The maltster is usually a good place to start
I have tasted it but not brewed with it, so cant comment on its flavour in finished beer, to me it tasted like a UK Amber malt, maybe a bit softer flavoured.
Mark


----------



## Mardoo (24/9/17)

I've messed with it in a couple of brews.

First thing, this is not a crystal malt, but a roast malt. It's not as dry and savoury as biscuit, but seems to my palate to fall somewhere between a biscuit and a Belgian aromatic, with an emphasis on caramel flavour.

10%-12% seems a sweet spot for getting the caramel flavours into an IPA without getting into the melanoidin territory. That was my interest in it. Adding caramel flavour without non-fermentable sugars. It has not yet proved itself to be a drag n' drop solution though. It definitely has promise, but IMHAO it is sensitive to the rest of the malt bill, as well as to intense hops. I'm wanting it to play a supporting role, but haven't yet found the ideal way to integrate it yet.

After messing with it a bit, I think the way I need to test it - which I haven't done yet, but intend to - is have a go at a 90% pils/10% Supernova with low hops.


----------



## DJ_L3ThAL (24/9/17)

It sounds perfect for the Rogers clone!!!


----------



## shacked (24/9/17)

I've done an English Bitter, APA and a red sour from a triple batch. 

Maris for base malt, supernova at around 10% and torrified wheat for 5%. All three turned out great! (Sour only 4 months into fermentation) Not sweet so you load up on it. Quite biscuity. Love this stuff. 

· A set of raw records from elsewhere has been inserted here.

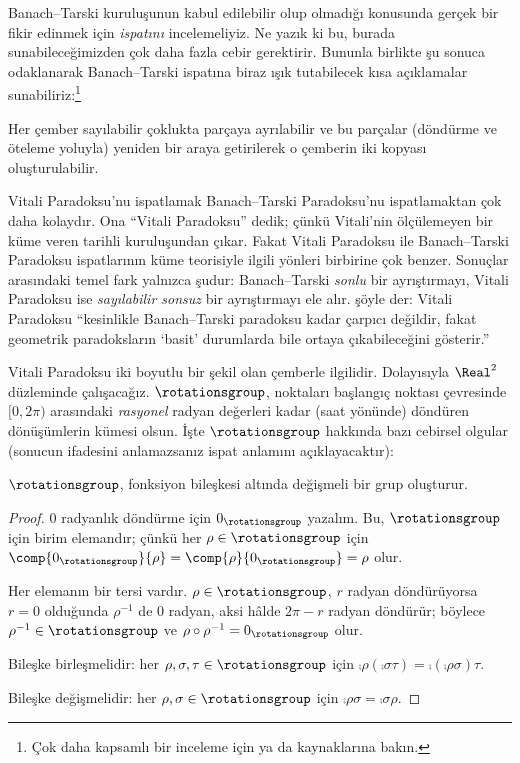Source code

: \documentclass[../../../include/open-logic-section]{subfiles}
\begin{document}

Banach--Tarski kuruluşunun kabul edilebilir olup olmadığı konusunda gerçek
bir fikir edinmek için \emph{ispatını} incelemeliyiz. Ne yazık ki bu,
burada sunabileceğimizden çok daha fazla cebir gerektirir. Bununla birlikte
şu sonuca odaklanarak Banach--Tarski ispatına biraz ışık tutabilecek kısa
açıklamalar sunabiliriz:\footnote{Çok daha kapsamlı bir inceleme için
\cite{Weston2003} ya da \cite{Wagon2016} kaynaklarına bakın.}

\begin{thm}
Her çember sayılabilir çoklukta parçaya ayrılabilir ve bu parçalar
(döndürme ve öteleme yoluyla) yeniden bir araya getirilerek o çemberin iki
kopyası oluşturulabilir.
\end{thm}

Vitali Paradoksu'nu ispatlamak Banach--Tarski Paradoksu'nu ispatlamaktan
çok daha kolaydır. Ona ``Vitali Paradoksu'' dedik; çünkü Vitali'nin
ölçülemeyen bir küme veren \citeyear{Vitali1905} tarihli kuruluşundan
çıkar. Fakat Vitali Paradoksu ile Banach--Tarski Paradoksu ispatlarının
küme teorisiyle ilgili yönleri birbirine çok benzer. Sonuçlar arasındaki
temel fark yalnızca şudur: Banach--Tarski \emph{sonlu} bir ayrıştırmayı,
Vitali Paradoksu ise \emph{sayılabilir sonsuz} bir ayrıştırmayı ele alır.
\citet{Weston2003} şöyle der: Vitali Paradoksu ``kesinlikle Banach--Tarski
paradoksu kadar çarpıcı değildir, fakat geometrik paradoksların `basit'
durumlarda bile ortaya çıkabileceğini gösterir.''

Vitali Paradoksu iki boyutlu bir şekil olan çemberle ilgilidir. Dolayısıyla
$\Real^2$ düzleminde çalışacağız. $\rotationsgroup$, noktaları başlangıç
noktası çevresinde $[0,2\pi)$ arasındaki \emph{rasyonel} radyan değerleri
kadar (saat yönünde) döndüren dönüşümlerin kümesi olsun. İşte
$\rotationsgroup$ hakkında bazı cebirsel olgular (sonucun ifadesini
anlamazsanız ispat anlamını açıklayacaktır):

\begin{lem}
$\rotationsgroup$, fonksiyon bileşkesi altında değişmeli bir {grup}
oluşturur.
\end{lem}

\begin{proof}
$0$ radyanlık döndürme için $0_{\rotationsgroup}$ yazalım. Bu,
$\rotationsgroup$ için birim elemandır; çünkü her
$\rho\in\rotationsgroup$ için
$\comp{0_{\rotationsgroup}}{\rho}=\comp{\rho}{0_{\rotationsgroup}}=
\rho$ olur.

Her elemanın bir tersi vardır. $\rho\in\rotationsgroup$, $r$ radyan
döndürüyorsa $r=0$ olduğunda $\rho^{-1}$ de $0$ radyan, aksi hâlde
$2\pi-r$ radyan döndürür; böylece $\rho^{-1}\in\rotationsgroup$ ve
$\rho\circ\rho^{-1}=0_\rotationsgroup$ olur.

Bileşke birleşmelidir: her
$\rho,\sigma,\tau\in\rotationsgroup$ için
$\comp{\rho}{(\comp{\sigma}{\tau})}=
\comp{(\comp{\rho}{\sigma})}{\tau}$.

Bileşke değişmelidir: her $\rho,\sigma\in\rotationsgroup$ için
$\comp{\rho}{\sigma}=\comp{\sigma}{\rho}$.
\end{proof}
\end{document}
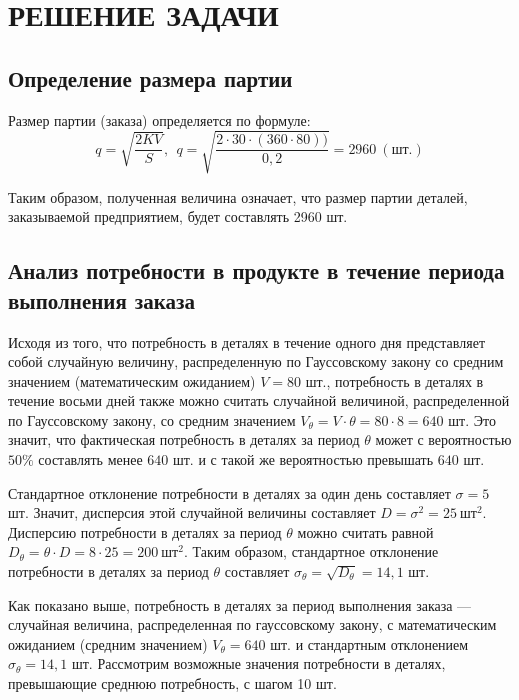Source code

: \section{РЕШЕНИЕ ЗАДАЧИ}

\subsection{Определение размера партии}

Размер партии (заказа) определяется по формуле:
\begin{equation}
	q = \sqrt{\dfrac{2KV}{S}}, ~~ q = \sqrt{\dfrac{2 \cdot 30 \cdot (360 \cdot 80))}{0,2}} = 2960 \: (\text{шт.})
\end{equation}

Таким образом, полученная величина означает, что размер партии деталей,
заказываемой предприятием, будет составлять 2960 шт.


\subsection{Анализ потребности в продукте в течение периода \\ выполнения заказа}

Исходя из того, что потребность в деталях в течение одного дня представляет
собой случайную величину, распределенную по Гауссовскому закону со средним значением
(математическим ожиданием) $V=80$ шт., потребность в деталях в течение восьми дней
также можно считать случайной величиной, распределенной по Гауссовскому закону,
со средним значением $V_\theta = V \cdot \theta = 80 \cdot 8 = 640 $ шт.
Это значит, что фактическая потребность в деталях за период $\theta$ может
с вероятностью $50\%$ составлять менее $640$ шт. и с такой же вероятностью превышать $640$ шт.

Стандартное отклонение потребности в деталях за один день составляет $\sigma=5$ шт.
Значит, дисперсия этой случайной величины составляет $D = \sigma^2 = 25 \: \text{шт}^2 $.
Дисперсию потребности в деталях за период $\theta$ можно считать равной
$D_\theta = \theta \cdot D = 8 \cdot 25 = 200 \: \text{шт}^2$. Таким образом,
стандартное отклонение потребности в деталях за период $\theta$ составляет
$\sigma_{\theta} = \sqrt{D_\theta} = 14{,}1 $ шт.

Как показано выше, потребность в деталях за период выполнения заказа ---
случайная величина, распределенная по гауссовскому закону, с математическим
ожиданием (средним значением)  $V_\theta = 640 $ шт. и стандартным отклонением $\sigma_{\theta} = 14{,}1 $ шт.
Рассмотрим возможные значения потребности в деталях, превышающие среднюю потребность, с шагом 10 шт.

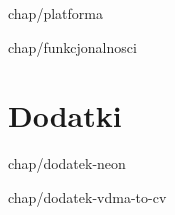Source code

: \documentclass[11pt]{aghdpl}
\author{Wojciech Gumuła}
\date{2017}
\begin{document}
\titlepages

{
	\fancyhf{}
	\renewcommand{\headrulewidth}{0pt}
	\renewcommand{\footrulewidth}{0pt}
}



\setcounter{tocdepth}{1}
\tableofcontents
\clearpage



 {chap/platforma}

 {chap/funkcjonalnosci}








\appendix
\chapter*{Dodatki}
\renewcommand{\thesection}{\Alph{section}}

 {chap/dodatek-neon}

 {chap/dodatek-vdma-to-cv}
\printbibliography
\end{document}
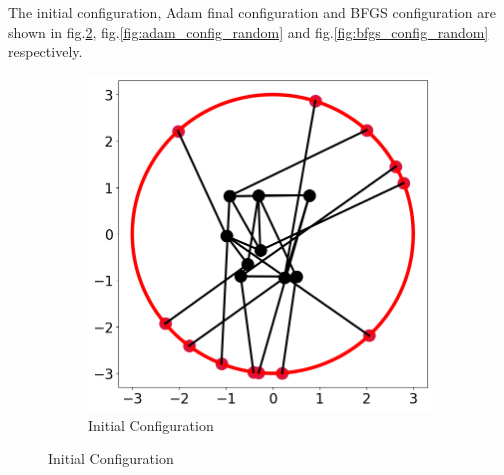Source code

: \documentclass[12pt]{article}
\newcommand{\0}{\boldsymbol{0}}
\begin{document}
The initial configuration, Adam final configuration and BFGS configuration are shown in fig.\ref{fig:config_random}, fig.\ref{fig:adam_config_random} and fig.\ref{fig:bfgs_config_random} respectively.

\begin{figure}[h!]
    \centering
    \begin{subfigure}[b]{0.3\textwidth}
        \centering
        \includegraphics[width=\textwidth]{../img/problem_2/random.png}
        \caption{Initial Configuration}
        \label{fig:config_random}
        

\end{subfigure}
\end{figure}
\end{document}

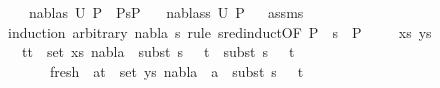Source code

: \begin{isabellebody}
\ \ \ {\isachardoublequoteopen}{\isacharparenleft}{\kern0pt}nabla{}{\isacharcomma}{\kern0pt}s{}{\isacharparenright}{\kern0pt}{\isasymin}\ U\ P{}{\isachardoublequoteclose}\ \ {\isachardoublequoteopen}P{}{\isasymturnstile}s{}{\isasymleadsto}P{}{\isachardoublequoteclose}\isanewline
\ \ \ {\isachardoublequoteopen}{\isacharparenleft}{\kern0pt}nabla{}{\isacharcomma}{\kern0pt}s{}{\isasymbullet}s{}{\isacharparenright}{\kern0pt}{\isasymin}\ U\ P{}{\isachardoublequoteclose}\isanewline
%
\isadelimproof
\ %
\endisadelimproof
%
\isatagproof
{}\isamarkupfalse%
\ assms\isanewline
{}\isamarkupfalse%
{\isacharparenleft}{\kern0pt}induction\ arbitrary{\isacharcolon}{\kern0pt}\ nabla{}\ s{}\ rule{\isacharcolon}{\kern0pt}\ s{\isacharunderscore}{\kern0pt}red{\isachardot}{\kern0pt}induct{\isacharbrackleft}{\kern0pt}OF\ {\isacartoucheopen}P{}\ {\isasymturnstile}\ s{}\ {\isasymleadsto}\ P{}{\isacartoucheclose}{\isacharbrackright}{\kern0pt}{\isacharparenright}{\kern0pt}\isanewline
\ \ \isamarkupfalse%
\ {\isacharparenleft}{\kern0pt}{}\ xs\ ys{\isacharparenright}{\kern0pt}\isanewline
\ \ \isamarkupfalse%
\ {\isachardoublequoteopen}{\isasymforall}\ {\isacharparenleft}{\kern0pt}t{}{\isacharcomma}{\kern0pt}t{}{\isacharparenright}{\kern0pt}\ {\isasymin}\ set\ xs{\isachardot}{\kern0pt}\ nabla{}\ {\isasymturnstile}\ subst\ {\isacharparenleft}{\kern0pt}s{}\ {\isasymbullet}\ {\isacharbrackleft}{\kern0pt}{\isacharbrackright}{\kern0pt}{\isacharparenright}{\kern0pt}\ t{}\ {\isasymapprox}\ subst\ {\isacharparenleft}{\kern0pt}s{}\ {\isasymbullet}\ {\isacharbrackleft}{\kern0pt}{\isacharbrackright}{\kern0pt}{\isacharparenright}{\kern0pt}\ t{}{\isachardoublequoteclose}\ \isanewline
\ \ \ \ \ \ fresh{\isacharcolon}{\kern0pt}\ {\isachardoublequoteopen}{\isasymforall}\ {\isacharparenleft}{\kern0pt}a{\isacharcomma}{\kern0pt}t{\isacharparenright}{\kern0pt}\ {\isasymin}\ set\ ys{\isachardot}{\kern0pt}\ nabla{}\ {\isasymturnstile}\ a\ {\isasymsharp}\ subst\ {\isacharparenleft}{\kern0pt}s{}\ {\isasymbullet}\ {\isacharbrackleft}{\kern0pt}{\isacharbrackright}{\kern0pt}{\isacharparenright}{\kern0pt}\ t{\isachardoublequoteclose}\isanewline
\ \ \ \ \isamarkupfalse%

\end{isabellebody}
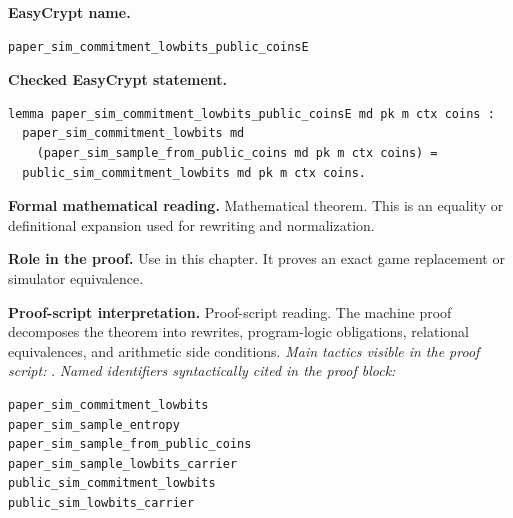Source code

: \begin{formaltheorem}
\noindent\textbf{EasyCrypt name.}
\begin{lstlisting}[language=EasyCrypt,basicstyle=\ttfamily\scriptsize]
paper_sim_commitment_lowbits_public_coinsE
\end{lstlisting}
\noindent\textbf{Checked EasyCrypt statement.}
\begin{lstlisting}[language=EasyCrypt,basicstyle=\ttfamily\scriptsize]
lemma paper_sim_commitment_lowbits_public_coinsE md pk m ctx coins :
  paper_sim_commitment_lowbits md
    (paper_sim_sample_from_public_coins md pk m ctx coins) =
  public_sim_commitment_lowbits md pk m ctx coins.
\end{lstlisting}
\noindent\textbf{Formal mathematical reading.}
Mathematical theorem. This is an equality or definitional expansion used for rewriting and normalization.

\noindent\textbf{Role in the proof.}
Use in this chapter. It proves an exact game replacement or simulator equivalence.

\noindent\textbf{Proof-script interpretation.}
Proof-script reading. The machine proof decomposes the theorem into rewrites, program-logic obligations, relational equivalences, and arithmetic side conditions.
\emph{Main tactics visible in the proof script:} .
\emph{Named identifiers syntactically cited in the proof block:}
\begin{lstlisting}[language=EasyCrypt,basicstyle=\ttfamily\scriptsize]
paper_sim_commitment_lowbits
paper_sim_sample_entropy
paper_sim_sample_from_public_coins
paper_sim_sample_lowbits_carrier
public_sim_commitment_lowbits
public_sim_lowbits_carrier
\end{lstlisting}

\end{formaltheorem}

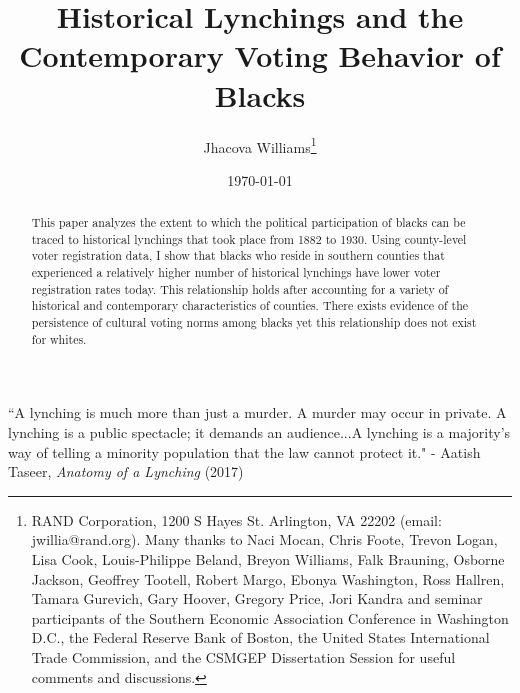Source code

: \documentclass[AEJ, finalmode]{AEA}
\begin{document}
\title{Historical Lynchings and the Contemporary Voting Behavior of Blacks}
\author{Jhacova Williams\thanks{RAND Corporation, 1200 S Hayes St. Arlington, VA 22202 (email: jwillia@rand.org). Many thanks to Naci Mocan, Chris Foote, Trevon Logan, Lisa Cook, Louis-Philippe Beland, Breyon Williams, Falk Brauning, Osborne Jackson, Geoffrey Tootell, Robert Margo, Ebonya Washington, Ross Hallren, Tamara Gurevich, Gary Hoover, Gregory Price, Jori Kandra and seminar participants of the Southern Economic Association Conference in Washington D.C., the Federal Reserve Bank of Boston, the United States International Trade Commission, and the CSMGEP Dissertation Session for useful comments and discussions.}}
\date{\today} 


\begin{abstract}
This paper analyzes the extent to which the political participation of blacks can be traced to historical lynchings that took place from 1882 to 1930. Using county-level voter registration data, I show that blacks who reside in southern counties that experienced a relatively higher number of historical lynchings have lower voter registration rates today. This relationship holds after accounting for a variety of historical and contemporary characteristics of counties. There exists evidence of the persistence of cultural voting norms among blacks yet this relationship does not exist for whites.  
\end{abstract}

\maketitle

``A lynching is much more than just a murder. A murder may occur in private. A lynching is a public spectacle; it demands an audience...A lynching is a majority's way of telling a minority population that the law cannot protect it." - Aatish Taseer, \textit{Anatomy of a Lynching} (2017) 
\end{document}
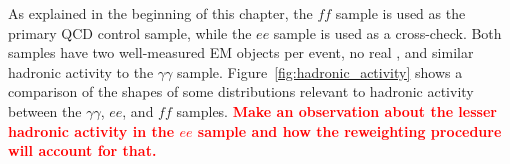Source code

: \documentclass[dissertation.tex]{subfiles}
\begin{document}
As explained in the beginning of this chapter, the $\mathit{ff}$ sample is used as the primary QCD control sample, while the $ee$ sample is used as a cross-check.  Both samples have two well-measured EM objects per event, no real \MET, and similar hadronic activity to the $\gamma\gamma$ sample.  Figure~\ref{fig:hadronic_activity} shows a comparison of the shapes of some distributions relevant to hadronic activity between the $\gamma\gamma$, $ee$, and $\mathit{ff}$ samples.  \textcolor{red}{\textbf{Make an observation about the lesser hadronic activity in the $ee$ sample and how the reweighting procedure will account for that.}}

\end{document}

I've also used it in high gravity dark beers and a sour porter. It can get a bit lost with a lot of other spec malts. 

Probably best used in simple grain bills.


----------



## shacked (25/9/17)

One of the cool things about supernova is the colour. Here are some photos of the 10% supernova brew:


----------



## scooterism (26/9/17)

So with just a little effort, you've got yourself a dark beer..

A dark pale ale of sorts is what I'm after.


----------